La Cuidad de las Artes y las Ciencias

Palau de les Arts y L'HemisfericDay 3: The honour of our presence today was awarded to the City of Arts and Sciences, a large development near our hotel in the South of the city of Valencia. We walked there. The sky was still overcast as you can see from the photos.

In this picture, on the left in the distance is the massive Palace of the Arts, still under construction. On the right is the much smaller L'Hemisferic, a combined planetarium, imax and laserium dome. We will visit this tomorrow, meanwhile we had a glass of horchata (aka orxata), a milk-like drink made from chufas (tiger nuts) which is delicious accompanied by some fartons (steady now) which are straightened doughnuts. Who needs holes in doughnuts. There are Orxata stalls throughout the city. Link: Horchata.

Also in this part of the 'city' are the L'Umbracle, a garden promenade with a car park underneath, and the Prince Philip Science Museum (Museu de les Ciencies), but today, as the sun came out and we started getting roasted, our goal was the Oceanographic (L'Oceanogràfic as I'm sure you have worked out!), the largest marine park in Europe.

Of course this had the largest queue in Europe too, so it was two hours later that we got in. We discovered why the line was slow at the ticket booth where you have to choose there and then which film showing you will see at the Hemispheric. Ay ay ay. If only they had given us leaflets or put up posters two hours back along the queue so people knew which film was which... so I would say: get your tickets in another part of the City.

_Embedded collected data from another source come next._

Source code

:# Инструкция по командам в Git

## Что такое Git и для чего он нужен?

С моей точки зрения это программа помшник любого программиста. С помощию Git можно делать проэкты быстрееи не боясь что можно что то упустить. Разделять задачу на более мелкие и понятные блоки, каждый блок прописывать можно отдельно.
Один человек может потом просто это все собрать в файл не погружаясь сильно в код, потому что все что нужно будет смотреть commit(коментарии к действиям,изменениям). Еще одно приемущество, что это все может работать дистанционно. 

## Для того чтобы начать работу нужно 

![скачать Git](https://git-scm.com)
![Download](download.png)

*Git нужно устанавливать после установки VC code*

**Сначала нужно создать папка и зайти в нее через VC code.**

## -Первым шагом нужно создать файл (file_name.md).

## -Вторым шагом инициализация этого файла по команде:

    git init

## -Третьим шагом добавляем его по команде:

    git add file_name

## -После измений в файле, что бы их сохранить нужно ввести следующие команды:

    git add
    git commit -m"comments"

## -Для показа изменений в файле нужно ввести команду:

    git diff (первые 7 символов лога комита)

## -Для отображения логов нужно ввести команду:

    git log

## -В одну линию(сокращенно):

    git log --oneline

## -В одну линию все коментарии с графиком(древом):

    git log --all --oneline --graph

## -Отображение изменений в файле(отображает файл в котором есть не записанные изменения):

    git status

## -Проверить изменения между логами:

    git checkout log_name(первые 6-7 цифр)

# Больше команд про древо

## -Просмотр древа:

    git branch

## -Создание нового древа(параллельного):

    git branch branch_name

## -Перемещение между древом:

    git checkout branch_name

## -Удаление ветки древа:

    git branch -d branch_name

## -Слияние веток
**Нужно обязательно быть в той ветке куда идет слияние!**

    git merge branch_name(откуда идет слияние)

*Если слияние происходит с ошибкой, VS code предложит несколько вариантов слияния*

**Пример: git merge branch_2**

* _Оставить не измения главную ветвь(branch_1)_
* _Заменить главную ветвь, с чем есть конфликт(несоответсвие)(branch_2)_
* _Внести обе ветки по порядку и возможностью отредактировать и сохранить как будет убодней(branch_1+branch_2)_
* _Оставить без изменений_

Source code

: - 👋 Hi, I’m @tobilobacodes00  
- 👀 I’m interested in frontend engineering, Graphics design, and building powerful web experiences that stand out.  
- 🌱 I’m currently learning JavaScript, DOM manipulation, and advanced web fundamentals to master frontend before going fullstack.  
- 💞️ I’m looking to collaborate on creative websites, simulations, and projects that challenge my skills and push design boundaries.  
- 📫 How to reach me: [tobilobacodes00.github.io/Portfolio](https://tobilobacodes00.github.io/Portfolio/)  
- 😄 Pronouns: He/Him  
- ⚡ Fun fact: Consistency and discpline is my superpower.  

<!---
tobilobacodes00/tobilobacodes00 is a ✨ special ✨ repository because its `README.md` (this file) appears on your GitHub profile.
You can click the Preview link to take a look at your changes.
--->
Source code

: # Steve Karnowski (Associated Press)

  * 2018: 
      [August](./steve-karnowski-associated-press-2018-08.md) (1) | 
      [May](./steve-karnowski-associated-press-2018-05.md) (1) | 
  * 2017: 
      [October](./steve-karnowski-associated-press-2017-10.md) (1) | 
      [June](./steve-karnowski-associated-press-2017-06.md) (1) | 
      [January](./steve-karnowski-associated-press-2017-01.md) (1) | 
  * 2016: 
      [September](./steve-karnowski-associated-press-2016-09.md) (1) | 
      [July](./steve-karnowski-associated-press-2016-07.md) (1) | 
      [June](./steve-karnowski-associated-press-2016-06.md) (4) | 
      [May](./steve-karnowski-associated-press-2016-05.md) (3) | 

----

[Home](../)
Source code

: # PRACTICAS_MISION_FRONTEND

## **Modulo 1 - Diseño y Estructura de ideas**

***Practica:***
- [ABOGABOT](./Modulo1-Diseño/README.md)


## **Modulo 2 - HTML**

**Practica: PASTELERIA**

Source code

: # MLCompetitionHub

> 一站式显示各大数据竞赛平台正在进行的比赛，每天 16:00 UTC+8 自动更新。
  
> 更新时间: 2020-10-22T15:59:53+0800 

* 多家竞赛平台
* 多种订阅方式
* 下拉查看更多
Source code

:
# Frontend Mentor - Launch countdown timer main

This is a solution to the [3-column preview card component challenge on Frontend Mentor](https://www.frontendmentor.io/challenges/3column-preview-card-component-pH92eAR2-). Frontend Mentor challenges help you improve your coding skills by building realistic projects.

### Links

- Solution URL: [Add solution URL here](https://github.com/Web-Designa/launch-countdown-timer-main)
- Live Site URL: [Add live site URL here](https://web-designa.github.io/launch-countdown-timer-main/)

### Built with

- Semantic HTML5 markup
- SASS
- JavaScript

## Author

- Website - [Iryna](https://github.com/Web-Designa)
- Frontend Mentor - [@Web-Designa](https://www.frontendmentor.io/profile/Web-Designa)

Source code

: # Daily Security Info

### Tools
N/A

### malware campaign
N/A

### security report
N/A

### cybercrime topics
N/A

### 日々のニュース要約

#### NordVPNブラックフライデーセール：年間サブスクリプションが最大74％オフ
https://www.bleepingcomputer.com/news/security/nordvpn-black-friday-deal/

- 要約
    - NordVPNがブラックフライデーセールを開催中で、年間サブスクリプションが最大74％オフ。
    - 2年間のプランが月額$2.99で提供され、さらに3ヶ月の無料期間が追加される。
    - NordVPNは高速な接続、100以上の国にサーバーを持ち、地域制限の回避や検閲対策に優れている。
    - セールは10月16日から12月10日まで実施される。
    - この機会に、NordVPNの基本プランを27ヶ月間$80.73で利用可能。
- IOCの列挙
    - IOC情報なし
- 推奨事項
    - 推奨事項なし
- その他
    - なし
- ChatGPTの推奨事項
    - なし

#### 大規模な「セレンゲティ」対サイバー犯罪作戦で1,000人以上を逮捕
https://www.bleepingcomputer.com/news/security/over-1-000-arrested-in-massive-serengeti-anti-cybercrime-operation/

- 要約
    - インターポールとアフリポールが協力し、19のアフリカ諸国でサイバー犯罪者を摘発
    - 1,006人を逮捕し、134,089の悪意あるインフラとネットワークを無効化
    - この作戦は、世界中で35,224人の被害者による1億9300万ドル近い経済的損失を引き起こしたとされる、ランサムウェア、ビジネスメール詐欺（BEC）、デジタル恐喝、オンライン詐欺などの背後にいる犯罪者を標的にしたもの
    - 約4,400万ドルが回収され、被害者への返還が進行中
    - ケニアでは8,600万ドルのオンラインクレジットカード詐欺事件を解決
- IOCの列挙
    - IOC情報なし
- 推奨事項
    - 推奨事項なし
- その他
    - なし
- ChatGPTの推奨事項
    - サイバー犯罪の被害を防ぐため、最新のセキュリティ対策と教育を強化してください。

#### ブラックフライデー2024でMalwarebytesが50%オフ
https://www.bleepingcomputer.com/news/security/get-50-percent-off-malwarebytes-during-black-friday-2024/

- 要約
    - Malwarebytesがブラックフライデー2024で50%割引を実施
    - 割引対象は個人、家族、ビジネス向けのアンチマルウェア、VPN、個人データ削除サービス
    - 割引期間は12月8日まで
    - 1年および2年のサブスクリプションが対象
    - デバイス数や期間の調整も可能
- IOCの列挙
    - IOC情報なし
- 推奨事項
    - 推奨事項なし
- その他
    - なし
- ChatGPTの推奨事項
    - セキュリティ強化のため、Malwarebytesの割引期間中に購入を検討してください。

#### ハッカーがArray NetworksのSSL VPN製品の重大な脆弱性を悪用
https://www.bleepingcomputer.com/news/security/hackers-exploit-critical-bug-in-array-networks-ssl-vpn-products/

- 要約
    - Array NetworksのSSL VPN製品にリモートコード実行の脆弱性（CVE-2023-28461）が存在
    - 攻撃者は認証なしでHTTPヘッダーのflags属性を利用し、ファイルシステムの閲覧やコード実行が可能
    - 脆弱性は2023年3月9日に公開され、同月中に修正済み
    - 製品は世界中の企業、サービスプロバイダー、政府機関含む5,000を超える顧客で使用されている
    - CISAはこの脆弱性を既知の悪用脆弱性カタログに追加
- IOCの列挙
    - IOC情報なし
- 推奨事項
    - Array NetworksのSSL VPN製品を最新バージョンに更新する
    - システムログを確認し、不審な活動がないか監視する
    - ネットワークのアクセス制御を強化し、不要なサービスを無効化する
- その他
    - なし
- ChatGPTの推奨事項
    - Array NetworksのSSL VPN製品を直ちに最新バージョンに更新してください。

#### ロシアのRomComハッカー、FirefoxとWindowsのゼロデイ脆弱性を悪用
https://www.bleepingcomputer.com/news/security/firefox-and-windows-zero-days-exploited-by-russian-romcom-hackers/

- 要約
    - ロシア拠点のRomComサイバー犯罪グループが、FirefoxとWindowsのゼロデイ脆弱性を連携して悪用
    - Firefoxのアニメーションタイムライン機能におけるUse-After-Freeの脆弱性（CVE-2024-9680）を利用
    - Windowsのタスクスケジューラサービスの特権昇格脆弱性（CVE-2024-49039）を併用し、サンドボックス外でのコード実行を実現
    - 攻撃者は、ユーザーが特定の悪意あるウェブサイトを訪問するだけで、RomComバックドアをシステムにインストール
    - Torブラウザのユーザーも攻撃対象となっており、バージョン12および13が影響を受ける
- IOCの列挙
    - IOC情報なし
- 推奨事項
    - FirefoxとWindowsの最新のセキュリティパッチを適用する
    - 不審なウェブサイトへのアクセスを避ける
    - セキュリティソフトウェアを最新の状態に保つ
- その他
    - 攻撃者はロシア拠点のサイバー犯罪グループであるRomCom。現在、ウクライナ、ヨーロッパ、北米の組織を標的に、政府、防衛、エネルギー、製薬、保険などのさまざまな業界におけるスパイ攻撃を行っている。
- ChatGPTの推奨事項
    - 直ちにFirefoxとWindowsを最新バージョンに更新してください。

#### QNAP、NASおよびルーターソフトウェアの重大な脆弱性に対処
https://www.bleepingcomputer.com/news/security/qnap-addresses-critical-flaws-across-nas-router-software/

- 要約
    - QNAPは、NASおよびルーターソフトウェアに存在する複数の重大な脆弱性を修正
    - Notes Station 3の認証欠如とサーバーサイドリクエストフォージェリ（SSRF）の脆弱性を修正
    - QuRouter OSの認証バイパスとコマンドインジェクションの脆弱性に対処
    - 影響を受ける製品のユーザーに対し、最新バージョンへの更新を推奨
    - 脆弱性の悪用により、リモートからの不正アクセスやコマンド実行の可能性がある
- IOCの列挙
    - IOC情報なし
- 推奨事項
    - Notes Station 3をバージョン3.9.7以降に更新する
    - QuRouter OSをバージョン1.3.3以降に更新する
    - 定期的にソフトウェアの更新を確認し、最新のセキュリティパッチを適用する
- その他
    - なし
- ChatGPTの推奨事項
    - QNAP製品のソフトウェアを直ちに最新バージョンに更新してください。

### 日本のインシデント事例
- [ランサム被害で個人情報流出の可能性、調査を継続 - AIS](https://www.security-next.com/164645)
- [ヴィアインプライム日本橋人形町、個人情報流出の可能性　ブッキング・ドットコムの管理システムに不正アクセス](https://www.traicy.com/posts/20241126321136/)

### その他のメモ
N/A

Dolphin tarts will do anything for fishWe settled down in the Delfinario for a spectacular show, with young people in tight latex using fish and whistles to get dolphins to do things they normally wouldn't.

Half of the L'Oceanografic is underground where extensive aquaria link weird buildings, including water tunnels where the fish and sharks swim above and around the visitor, or giant glass tanks housing whales(!) and hundreds of tons of water.

My favourite animal was the walrus, whose comical galumphing about, expert lounging around and skilful swimming all made for an enviable lifestyle. Walruses are very big!

The penguins had a very nice enclosure, on a natural looking terrain, but were the least animated creatures I have ever seen, at least while I was there. Some London Zoo penguins could show this lot a thing or two.

The submarine restaurant and most of the other places to eat inside L'Oceanografic were packed, so we got something fast in a corner of the site amongst litter and bad architecture. Wha-hey!

So, L'Oceanografic: get there early.

You find us later in nearby El Saler shopping centre: notable for not including a branch of El Corte Ingles. On maps you see C.C. which is Centro Commercial. This is either a group of different stores in a galleria or a single large El Corte Ingles. Centro Commercial El Saler is a small indoor shopping centre on three levels. The publicity for their rebajas (sale) was "Crisis Existencial?" printed everywhere in large yellow letters which was quite worrying. The shops here include a huge Carrefour hipermercado (supermarket) and to make me feel at home: a branch of C&A and an ABC cinema. Actually C&A have closed all their shops in the UK. There are also two branches of MacDonald's, to end on a downbeat note.